• Exercise:
The records below must be transcribed precisely and in full.

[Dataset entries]
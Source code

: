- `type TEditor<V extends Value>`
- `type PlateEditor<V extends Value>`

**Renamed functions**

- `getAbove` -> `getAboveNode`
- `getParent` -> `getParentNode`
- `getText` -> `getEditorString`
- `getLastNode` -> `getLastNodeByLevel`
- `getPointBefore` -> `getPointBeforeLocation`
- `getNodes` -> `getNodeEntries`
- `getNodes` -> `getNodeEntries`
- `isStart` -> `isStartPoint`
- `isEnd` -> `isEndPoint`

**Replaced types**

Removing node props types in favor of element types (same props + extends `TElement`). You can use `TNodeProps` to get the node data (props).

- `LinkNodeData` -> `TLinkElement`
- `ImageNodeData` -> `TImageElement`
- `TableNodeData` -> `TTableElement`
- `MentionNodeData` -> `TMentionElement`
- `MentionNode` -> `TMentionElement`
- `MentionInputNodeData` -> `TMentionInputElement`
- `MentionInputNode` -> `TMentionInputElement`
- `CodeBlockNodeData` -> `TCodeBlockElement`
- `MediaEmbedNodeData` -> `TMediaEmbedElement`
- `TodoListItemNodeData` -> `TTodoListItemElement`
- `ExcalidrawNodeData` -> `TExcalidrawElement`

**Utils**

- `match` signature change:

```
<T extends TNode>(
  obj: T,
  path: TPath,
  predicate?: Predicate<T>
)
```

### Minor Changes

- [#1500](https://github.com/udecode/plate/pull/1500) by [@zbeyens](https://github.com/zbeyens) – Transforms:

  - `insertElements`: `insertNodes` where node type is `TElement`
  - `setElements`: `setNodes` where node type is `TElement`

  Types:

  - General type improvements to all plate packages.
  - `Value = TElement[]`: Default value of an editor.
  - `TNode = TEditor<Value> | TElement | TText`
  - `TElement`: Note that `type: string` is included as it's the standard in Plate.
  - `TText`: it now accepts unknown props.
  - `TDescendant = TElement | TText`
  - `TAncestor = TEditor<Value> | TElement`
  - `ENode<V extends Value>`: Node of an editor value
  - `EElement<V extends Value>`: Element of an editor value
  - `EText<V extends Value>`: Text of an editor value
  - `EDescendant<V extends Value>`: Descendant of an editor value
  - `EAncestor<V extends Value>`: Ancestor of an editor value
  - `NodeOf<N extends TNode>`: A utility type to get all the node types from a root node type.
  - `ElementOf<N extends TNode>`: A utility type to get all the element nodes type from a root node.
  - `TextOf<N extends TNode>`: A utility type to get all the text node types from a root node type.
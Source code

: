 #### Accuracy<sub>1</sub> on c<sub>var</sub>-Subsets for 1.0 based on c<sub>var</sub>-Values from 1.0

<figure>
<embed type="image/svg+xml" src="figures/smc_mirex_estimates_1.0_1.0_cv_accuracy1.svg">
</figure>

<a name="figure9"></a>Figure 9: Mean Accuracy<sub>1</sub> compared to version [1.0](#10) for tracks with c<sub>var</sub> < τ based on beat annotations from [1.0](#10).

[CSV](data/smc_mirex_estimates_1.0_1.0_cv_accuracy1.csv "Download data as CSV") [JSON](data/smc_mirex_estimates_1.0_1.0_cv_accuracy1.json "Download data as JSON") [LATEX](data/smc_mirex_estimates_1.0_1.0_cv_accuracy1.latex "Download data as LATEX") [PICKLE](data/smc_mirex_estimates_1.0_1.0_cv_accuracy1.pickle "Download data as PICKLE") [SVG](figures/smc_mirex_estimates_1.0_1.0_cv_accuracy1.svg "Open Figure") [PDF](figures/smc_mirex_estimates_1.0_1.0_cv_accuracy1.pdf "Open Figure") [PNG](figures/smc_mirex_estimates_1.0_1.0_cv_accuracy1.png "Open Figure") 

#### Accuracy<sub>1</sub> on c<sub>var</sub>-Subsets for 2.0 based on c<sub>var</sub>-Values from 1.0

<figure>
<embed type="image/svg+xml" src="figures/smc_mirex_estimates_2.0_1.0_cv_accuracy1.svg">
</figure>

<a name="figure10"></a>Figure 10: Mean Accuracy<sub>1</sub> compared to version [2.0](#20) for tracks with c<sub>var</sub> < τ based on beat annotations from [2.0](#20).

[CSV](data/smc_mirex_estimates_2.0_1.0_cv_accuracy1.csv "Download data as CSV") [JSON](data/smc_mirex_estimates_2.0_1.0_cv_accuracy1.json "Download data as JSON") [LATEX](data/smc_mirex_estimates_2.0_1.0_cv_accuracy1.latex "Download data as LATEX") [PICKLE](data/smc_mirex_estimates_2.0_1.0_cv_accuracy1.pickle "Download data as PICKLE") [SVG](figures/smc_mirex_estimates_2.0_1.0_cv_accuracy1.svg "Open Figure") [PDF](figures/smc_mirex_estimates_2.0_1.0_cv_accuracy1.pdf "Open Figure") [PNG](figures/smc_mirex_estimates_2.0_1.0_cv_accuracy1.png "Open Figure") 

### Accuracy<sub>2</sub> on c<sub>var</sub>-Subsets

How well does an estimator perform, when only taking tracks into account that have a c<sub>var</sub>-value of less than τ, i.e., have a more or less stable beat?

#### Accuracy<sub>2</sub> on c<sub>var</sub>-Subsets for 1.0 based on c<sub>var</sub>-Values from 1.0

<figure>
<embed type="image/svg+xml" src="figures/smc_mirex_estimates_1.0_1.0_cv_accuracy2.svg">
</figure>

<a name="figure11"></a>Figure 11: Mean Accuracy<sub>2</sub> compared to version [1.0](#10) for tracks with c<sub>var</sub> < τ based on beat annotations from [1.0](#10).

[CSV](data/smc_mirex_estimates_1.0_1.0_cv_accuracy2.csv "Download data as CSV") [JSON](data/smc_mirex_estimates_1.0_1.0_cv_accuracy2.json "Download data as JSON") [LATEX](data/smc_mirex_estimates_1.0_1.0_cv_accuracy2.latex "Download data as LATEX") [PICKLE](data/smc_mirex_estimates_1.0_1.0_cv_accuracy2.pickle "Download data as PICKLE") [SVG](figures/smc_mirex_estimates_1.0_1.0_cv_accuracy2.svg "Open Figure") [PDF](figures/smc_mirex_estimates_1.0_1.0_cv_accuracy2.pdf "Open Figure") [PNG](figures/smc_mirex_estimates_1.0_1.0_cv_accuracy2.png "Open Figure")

• Written answer:
Source code

:- `type TEditor<V extends Value>`
- `type PlateEditor<V extends Value>`

**Renamed functions**

- `getAbove` -> `getAboveNode`
- `getParent` -> `getParentNode`
- `getText` -> `getEditorString`
- `getLastNode` -> `getLastNodeByLevel`
- `getPointBefore` -> `getPointBeforeLocation`
- `getNodes` -> `getNodeEntries`
- `getNodes` -> `getNodeEntries`
- `isStart` -> `isStartPoint`
- `isEnd` -> `isEndPoint`

**Replaced types**

Removing node props types in favor of element types (same props + extends `TElement`). You can use `TNodeProps` to get the node data (props).

- `LinkNodeData` -> `TLinkElement`
- `ImageNodeData` -> `TImageElement`
- `TableNodeData` -> `TTableElement`
- `MentionNodeData` -> `TMentionElement`
- `MentionNode` -> `TMentionElement`
- `MentionInputNodeData` -> `TMentionInputElement`
- `MentionInputNode` -> `TMentionInputElement`
- `CodeBlockNodeData` -> `TCodeBlockElement`
- `MediaEmbedNodeData` -> `TMediaEmbedElement`
- `TodoListItemNodeData` -> `TTodoListItemElement`
- `ExcalidrawNodeData` -> `TExcalidrawElement`

**Utils**

- `match` signature change:

```
<T extends TNode>(
  obj: T,
  path: TPath,
  predicate?: Predicate<T>
)
```

### Minor Changes

- [#1500](https://github.com/udecode/plate/pull/1500) by [@zbeyens](https://github.com/zbeyens) – Transforms:

  - `insertElements`: `insertNodes` where node type is `TElement`
  - `setElements`: `setNodes` where node type is `TElement`

  Types:

  - General type improvements to all plate packages.
  - `Value = TElement[]`: Default value of an editor.
  - `TNode = TEditor<Value> | TElement | TText`
  - `TElement`: Note that `type: string` is included as it's the standard in Plate.
  - `TText`: it now accepts unknown props.
  - `TDescendant = TElement | TText`
  - `TAncestor = TEditor<Value> | TElement`
  - `ENode<V extends Value>`: Node of an editor value
  - `EElement<V extends Value>`: Element of an editor value
  - `EText<V extends Value>`: Text of an editor value
  - `EDescendant<V extends Value>`: Descendant of an editor value
  - `EAncestor<V extends Value>`: Ancestor of an editor value
  - `NodeOf<N extends TNode>`: A utility type to get all the node types from a root node type.
  - `ElementOf<N extends TNode>`: A utility type to get all the element nodes type from a root node.
  - `TextOf<N extends TNode>`: A utility type to get all the text node types from a root node type.
Source code

: #### Accuracy<sub>1</sub> on c<sub>var</sub>-Subsets for 1.0 based on c<sub>var</sub>-Values from 1.0

<figure>
<embed type="image/svg+xml" src="figures/smc_mirex_estimates_1.0_1.0_cv_accuracy1.svg">
</figure>

<a name="figure9"></a>Figure 9: Mean Accuracy<sub>1</sub> compared to version [1.0](#10) for tracks with c<sub>var</sub> < τ based on beat annotations from [1.0](#10).

[CSV](data/smc_mirex_estimates_1.0_1.0_cv_accuracy1.csv "Download data as CSV") [JSON](data/smc_mirex_estimates_1.0_1.0_cv_accuracy1.json "Download data as JSON") [LATEX](data/smc_mirex_estimates_1.0_1.0_cv_accuracy1.latex "Download data as LATEX") [PICKLE](data/smc_mirex_estimates_1.0_1.0_cv_accuracy1.pickle "Download data as PICKLE") [SVG](figures/smc_mirex_estimates_1.0_1.0_cv_accuracy1.svg "Open Figure") [PDF](figures/smc_mirex_estimates_1.0_1.0_cv_accuracy1.pdf "Open Figure") [PNG](figures/smc_mirex_estimates_1.0_1.0_cv_accuracy1.png "Open Figure") 

#### Accuracy<sub>1</sub> on c<sub>var</sub>-Subsets for 2.0 based on c<sub>var</sub>-Values from 1.0

<figure>
<embed type="image/svg+xml" src="figures/smc_mirex_estimates_2.0_1.0_cv_accuracy1.svg">
</figure>

<a name="figure10"></a>Figure 10: Mean Accuracy<sub>1</sub> compared to version [2.0](#20) for tracks with c<sub>var</sub> < τ based on beat annotations from [2.0](#20).

[CSV](data/smc_mirex_estimates_2.0_1.0_cv_accuracy1.csv "Download data as CSV") [JSON](data/smc_mirex_estimates_2.0_1.0_cv_accuracy1.json "Download data as JSON") [LATEX](data/smc_mirex_estimates_2.0_1.0_cv_accuracy1.latex "Download data as LATEX") [PICKLE](data/smc_mirex_estimates_2.0_1.0_cv_accuracy1.pickle "Download data as PICKLE") [SVG](figures/smc_mirex_estimates_2.0_1.0_cv_accuracy1.svg "Open Figure") [PDF](figures/smc_mirex_estimates_2.0_1.0_cv_accuracy1.pdf "Open Figure") [PNG](figures/smc_mirex_estimates_2.0_1.0_cv_accuracy1.png "Open Figure") 

### Accuracy<sub>2</sub> on c<sub>var</sub>-Subsets

How well does an estimator perform, when only taking tracks into account that have a c<sub>var</sub>-value of less than τ, i.e., have a more or less stable beat?

#### Accuracy<sub>2</sub> on c<sub>var</sub>-Subsets for 1.0 based on c<sub>var</sub>-Values from 1.0

<figure>
<embed type="image/svg+xml" src="figures/smc_mirex_estimates_1.0_1.0_cv_accuracy2.svg">
</figure>

<a name="figure11"></a>Figure 11: Mean Accuracy<sub>2</sub> compared to version [1.0](#10) for tracks with c<sub>var</sub> < τ based on beat annotations from [1.0](#10).

[CSV](data/smc_mirex_estimates_1.0_1.0_cv_accuracy2.csv "Download data as CSV") [JSON](data/smc_mirex_estimates_1.0_1.0_cv_accuracy2.json "Download data as JSON") [LATEX](data/smc_mirex_estimates_1.0_1.0_cv_accuracy2.latex "Download data as LATEX") [PICKLE](data/smc_mirex_estimates_1.0_1.0_cv_accuracy2.pickle "Download data as PICKLE") [SVG](figures/smc_mirex_estimates_1.0_1.0_cv_accuracy2.svg "Open Figure") [PDF](figures/smc_mirex_estimates_1.0_1.0_cv_accuracy2.pdf "Open Figure") [PNG](figures/smc_mirex_estimates_1.0_1.0_cv_accuracy2.png "Open Figure")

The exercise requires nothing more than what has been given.